Berlusconi resigns to preside over the Italian Republic

Former Italian Prime Minister Silvio Berlusconi announced his resignation to his partners on Saturday to aspire to the head of state two days before the start of this parliamentary process, they reported in his conservative coalition.

The tycoon, in his mansion in Arcore (north), met this afternoon by videoconference with his ministers and collaborators to study his possible candidacy for the presidency of the Republic, for which he has been trying for days to gain parliamentary support.

Then another meeting took place with his coalition partners, the extreme right-wingers Matteo Salvini and Giorgia Meloni, and he conveyed to them his decision to resign and jointly propose a name.

"A decisive and fundamental choice, Berlusconi offers a great service to Italy and to the centre-right, which will now have the honor and responsibility of giving its proposals without vetoes from the left," Salvini said in a brief statement.

One of Berlusconi's demands was that the current prime minister, the economist Mario Draghi, whose name is the main bet for the position, continue to lead the government, and another candidate be chosen to propose to the rest of the political forces.

On Monday the Italian Parliament, meeting in joint session -630 deputies, 320 senators and 58 regional delegates-, will begin to vote for Sergio Mattarella's successor as head of state for the next seven years.

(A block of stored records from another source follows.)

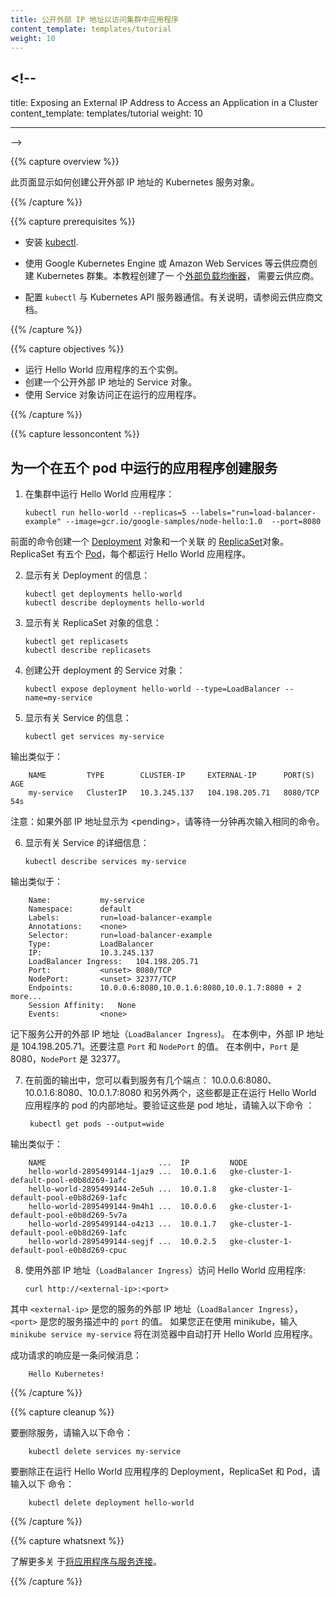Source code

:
 ```yaml
---
title: 公开外部 IP 地址以访问集群中应用程序
content_template: templates/tutorial
weight: 10
---
```


## <!--

title: Exposing an External IP Address to Access an Application in a Cluster
content_template: templates/tutorial weight: 10

---

-->

{{% capture overview %}}

<!--
This page shows how to create a Kubernetes Service object that exposes an
external IP address.
-->

此页面显示如何创建公开外部 IP 地址的 Kubernetes 服务对象。

{{% /capture %}}

{{% capture prerequisites %}}

<!--
 * Install [kubectl](/docs/tasks/tools/install-kubectl/).

 * Use a cloud provider like Google Kubernetes Engine or Amazon Web Services to
 create a Kubernetes cluster. This tutorial creates an
 [external load balancer](/docs/tasks/access-application-cluster/create-external-load-balancer/),
 which requires a cloud provider.

 * Configure `kubectl` to communicate with your Kubernetes API server. For
 instructions, see the documentation for your cloud provider.
-->

- 安装 [kubectl](/zh/docs/tasks/tools/install-kubectl/).

- 使用 Google Kubernetes Engine 或 Amazon Web Services 等云供应商创建 Kubernetes
  群集。本教程创建了一
  个[外部负载均衡器](/zh/docs/tasks/access-application-cluster/create-external-load-balancer/)，
  需要云供应商。

- 配置 `kubectl` 与 Kubernetes API 服务器通信。有关说明，请参阅云供应商文档。

{{% /capture %}}

{{% capture objectives %}}

<!--
* Run five instances of a Hello World application.
* Create a Service object that exposes an external IP address.
* Use the Service object to access the running application.
-->

- 运行 Hello World 应用程序的五个实例。
- 创建一个公开外部 IP 地址的 Service 对象。
- 使用 Service 对象访问正在运行的应用程序。

{{% /capture %}}

{{% capture lessoncontent %}}

<!--
## Creating a service for an application running in five pods
-->

## 为一个在五个 pod 中运行的应用程序创建服务

<!--
1. Run a Hello World application in your cluster:
-->

1.  在集群中运行 Hello World 应用程序：

        kubectl run hello-world --replicas=5 --labels="run=load-balancer-example" --image=gcr.io/google-samples/node-hello:1.0  --port=8080

<!--
    The preceding command creates a
    [Deployment](/docs/concepts/workloads/controllers/deployment/)
    object and an associated
    [ReplicaSet](/docs/concepts/workloads/controllers/replicaset/)
    object. The ReplicaSet has five
    [Pods](/docs/concepts/workloads/pods/pod/),
    each of which runs the Hello World application.
-->

前面的命令创建一个
[Deployment](/zh/docs/concepts/workloads/controllers/deployment/) 对象和一个关联
的 [ReplicaSet](/zh/docs/concepts/workloads/controllers/replicaset/)对象。
ReplicaSet 有五个 [Pod](/zh/docs/concepts/workloads/pods/pod/)，每个都运行 Hello
World 应用程序。

<!--
1. Display information about the Deployment:
-->

2.  显示有关 Deployment 的信息：

        kubectl get deployments hello-world
        kubectl describe deployments hello-world

<!--
1. Display information about your ReplicaSet objects:
-->

3.  显示有关 ReplicaSet 对象的信息：

        kubectl get replicasets
        kubectl describe replicasets

<!--
1. Create a Service object that exposes the deployment:
-->

4.  创建公开 deployment 的 Service 对象：

        kubectl expose deployment hello-world --type=LoadBalancer --name=my-service

<!--
1. Display information about the Service:
-->

5.  显示有关 Service 的信息：

        kubectl get services my-service

<!--
   The output is similar to this:
-->

输出类似于：

        NAME         TYPE        CLUSTER-IP     EXTERNAL-IP      PORT(S)    AGE
        my-service   ClusterIP   10.3.245.137   104.198.205.71   8080/TCP   54s

<!--
   Note: If the external IP address is shown as \<pending\>, wait for a minute
   and enter the same command again.
-->

注意：如果外部 IP 地址显示为 \<pending\>，请等待一分钟再次输入相同的命令。

<!--
1. Display detailed information about the Service:
-->

6.  显示有关 Service 的详细信息：

        kubectl describe services my-service

<!--
   The output is similar to this:
-->

输出类似于：

        Name:           my-service
        Namespace:      default
        Labels:         run=load-balancer-example
        Annotations:    <none>
        Selector:       run=load-balancer-example
        Type:           LoadBalancer
        IP:             10.3.245.137
        LoadBalancer Ingress:   104.198.205.71
        Port:           <unset> 8080/TCP
        NodePort:       <unset> 32377/TCP
        Endpoints:      10.0.0.6:8080,10.0.1.6:8080,10.0.1.7:8080 + 2 more...
        Session Affinity:   None
        Events:         <none>

<!--
   Make a note of the external IP address (`LoadBalancer Ingress`) exposed by
   your service. In this example, the external IP address is 104.198.205.71.
   Also note the value of `Port` and `NodePort`. In this example, the `Port`
   is 8080 and the `NodePort` is 32377.
-->

记下服务公开的外部 IP 地址（`LoadBalancer Ingress`)。 在本例中，外部 IP 地址是
104.198.205.71。还要注意 `Port` 和 `NodePort` 的值。 在本例中，`Port` 是
8080，`NodePort` 是 32377。

<!--
1. In the preceding output, you can see that the service has several endpoints:
   10.0.0.6:8080,10.0.1.6:8080,10.0.1.7:8080 + 2 more. These are internal
   addresses of the pods that are running the Hello World application. To
   verify these are pod addresses, enter this command:
-->

7.  在前面的输出中，您可以看到服务有几个端点：
    10.0.0.6:8080、10.0.1.6:8080、10.0.1.7:8080 和另外两个，这些都是正在运行
    Hello World 应用程序的 pod 的内部地址。要验证这些是 pod 地址，请输入以下命令
    ：

         kubectl get pods --output=wide

<!--
   The output is similar to this:
-->

输出类似于：

        NAME                         ...  IP         NODE
        hello-world-2895499144-1jaz9 ...  10.0.1.6   gke-cluster-1-default-pool-e0b8d269-1afc
        hello-world-2895499144-2e5uh ...  10.0.1.8   gke-cluster-1-default-pool-e0b8d269-1afc
        hello-world-2895499144-9m4h1 ...  10.0.0.6   gke-cluster-1-default-pool-e0b8d269-5v7a
        hello-world-2895499144-o4z13 ...  10.0.1.7   gke-cluster-1-default-pool-e0b8d269-1afc
        hello-world-2895499144-segjf ...  10.0.2.5   gke-cluster-1-default-pool-e0b8d269-cpuc

<!--
1. Use the external IP address (`LoadBalancer Ingress`) to access the Hello
   World application:
-->

8.  使用外部 IP 地址（`LoadBalancer Ingress`）访问 Hello World 应用程序:

        curl http://<external-ip>:<port>

<!--
   where `<external-ip>` is the external IP address (`LoadBalancer Ingress`)
   of your Service, and `<port>` is the value of `Port` in your Service
   description.
   If you are using minikube, typing `minikube service my-service` will
   automatically open the Hello World application in a browser.
-->

其中 `<external-ip>` 是您的服务的外部 IP 地址（`LoadBalancer Ingress`），
`<port>` 是您的服务描述中的 `port` 的值。 如果您正在使用 minikube，输入
`minikube service my-service` 将在浏览器中自动打开 Hello World 应用程序。

<!--
   The response to a successful request is a hello message:
-->

成功请求的响应是一条问候消息：

        Hello Kubernetes!

{{% /capture %}}

{{% capture cleanup %}}

<!--
To delete the Service, enter this command:
-->

要删除服务，请输入以下命令：

        kubectl delete services my-service

<!--
To delete the Deployment, the ReplicaSet, and the Pods that are running
the Hello World application, enter this command:
-->

要删除正在运行 Hello World 应用程序的 Deployment，ReplicaSet 和 Pod，请输入以下
命令：

        kubectl delete deployment hello-world

{{% /capture %}}

{{% capture whatsnext %}}

<!--
Learn more about
[connecting applications with services](/docs/concepts/services-networking/connect-applications-service/).
-->

了解更多关
于[将应用程序与服务连接](/zh/docs/concepts/services-networking/connect-applications-service/)。

{{% /capture %}}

Neither the right nor the left have enough seats to impose a candidate and that is why Berlusconi's aspirations had blocked the negotiation, since his rivals, such as the Democratic Party or the 5 Star Movement, saw him as "unacceptable".

Tomorrow, Sunday, all the Italian parties will hold assemblies and meetings with other leaders to iron out strategies, since the agreement still seems distant.

Draghi is one of the favorite bets because he has great support and in fact has led a government since February 2020 to manage the pandemic, supported by all the parties in the hemicycle except for Meloni's ultras Brothers of Italy.

The former president of the European Central Bank had dropped his availability to access the highest position in the country in the traditional press conference at the end of the year, but his "promotion" is feared by some parties because it could lead to an early election.

Since his arrival at the Quirinal would imply having to look for a substitute for him in the Executive as prime minister, and it is not clear if the parties would be able to find an "impartial" figure like him to bring the legislature to its natural term, in 2023.